PROMPT – A line below contains "## Documentations et ressources", and a later one contains "## Informations pour les développeurs". Repeat both, with every line between them, exactly.

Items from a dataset
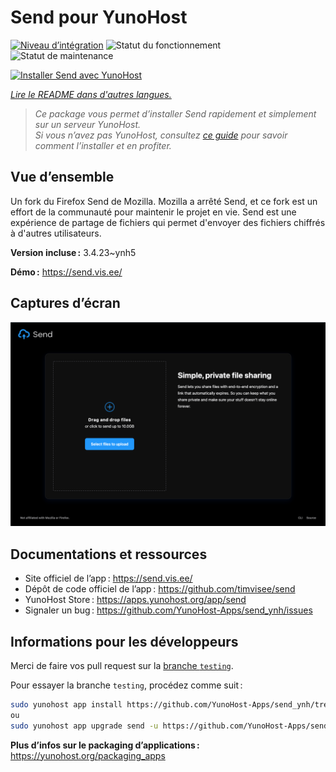 <!--
Nota bene : ce README est automatiquement généré par <https://github.com/YunoHost/apps/tree/master/tools/readme_generator>
Il NE doit PAS être modifié à la main.
-->

# Send pour YunoHost

[![Niveau d’intégration](https://dash.yunohost.org/integration/send.svg)](https://ci-apps.yunohost.org/ci/apps/send/) ![Statut du fonctionnement](https://ci-apps.yunohost.org/ci/badges/send.status.svg) ![Statut de maintenance](https://ci-apps.yunohost.org/ci/badges/send.maintain.svg)

[![Installer Send avec YunoHost](https://install-app.yunohost.org/install-with-yunohost.svg)](https://install-app.yunohost.org/?app=send)

*[Lire le README dans d'autres langues.](./ALL_README.md)*

> *Ce package vous permet d’installer Send rapidement et simplement sur un serveur YunoHost.*  
> *Si vous n’avez pas YunoHost, consultez [ce guide](https://yunohost.org/install) pour savoir comment l’installer et en profiter.*

## Vue d’ensemble

Un fork du Firefox Send de Mozilla. Mozilla a arrêté Send, et ce fork est un effort de la communauté pour maintenir le projet en vie.
Send est une expérience de partage de fichiers qui permet d'envoyer des fichiers chiffrés à d'autres utilisateurs.


**Version incluse :** 3.4.23~ynh5

**Démo :** <https://send.vis.ee/>

## Captures d’écran

![Capture d’écran de Send](./doc/screenshots/screenshot.png)

## Documentations et ressources

- Site officiel de l’app : <https://send.vis.ee/>
- Dépôt de code officiel de l’app : <https://github.com/timvisee/send>
- YunoHost Store : <https://apps.yunohost.org/app/send>
- Signaler un bug : <https://github.com/YunoHost-Apps/send_ynh/issues>

## Informations pour les développeurs

Merci de faire vos pull request sur la [branche `testing`](https://github.com/YunoHost-Apps/send_ynh/tree/testing).

Pour essayer la branche `testing`, procédez comme suit :

```bash
sudo yunohost app install https://github.com/YunoHost-Apps/send_ynh/tree/testing --debug
ou
sudo yunohost app upgrade send -u https://github.com/YunoHost-Apps/send_ynh/tree/testing --debug
```

**Plus d’infos sur le packaging d’applications :** <https://yunohost.org/packaging_apps>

RESULT OF THE TASK –
## Documentations et ressources

- Site officiel de l’app : <https://send.vis.ee/>
- Dépôt de code officiel de l’app : <https://github.com/timvisee/send>
- YunoHost Store : <https://apps.yunohost.org/app/send>
- Signaler un bug : <https://github.com/YunoHost-Apps/send_ynh/issues>

## Informations pour les développeurs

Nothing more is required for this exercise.